> **PROBLEM STATEMENT**:
A verbatim reproduction of every entry is the expected answer.

Collected data entries
——
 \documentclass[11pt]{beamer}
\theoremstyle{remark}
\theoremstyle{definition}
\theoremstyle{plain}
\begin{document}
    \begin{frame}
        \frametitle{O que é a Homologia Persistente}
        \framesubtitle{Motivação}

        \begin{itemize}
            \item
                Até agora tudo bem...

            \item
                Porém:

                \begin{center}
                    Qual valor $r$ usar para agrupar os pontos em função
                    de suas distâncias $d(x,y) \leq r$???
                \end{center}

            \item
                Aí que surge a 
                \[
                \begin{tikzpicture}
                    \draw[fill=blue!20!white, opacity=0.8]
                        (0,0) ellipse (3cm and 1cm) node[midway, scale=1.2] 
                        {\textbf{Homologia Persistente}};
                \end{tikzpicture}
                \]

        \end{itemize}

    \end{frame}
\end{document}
——
> **ANSWER**:
 \documentclass[11pt]{beamer}
\theoremstyle{remark}
\theoremstyle{definition}
\theoremstyle{plain}
\begin{document}
    \begin{frame}
        \frametitle{O que é a Homologia Persistente}
        \framesubtitle{Motivação}

        \begin{itemize}
            \item
                Até agora tudo bem...

            \item
                Porém:

                \begin{center}
                    Qual valor $r$ usar para agrupar os pontos em função
                    de suas distâncias $d(x,y) \leq r$???
                \end{center}

            \item
                Aí que surge a 
                \[
                \begin{tikzpicture}
                    \draw[fill=blue!20!white, opacity=0.8]
                        (0,0) ellipse (3cm and 1cm) node[midway, scale=1.2] 
                        {\textbf{Homologia Persistente}};
                \end{tikzpicture}
                \]

        \end{itemize}

    \end{frame}
\end{document}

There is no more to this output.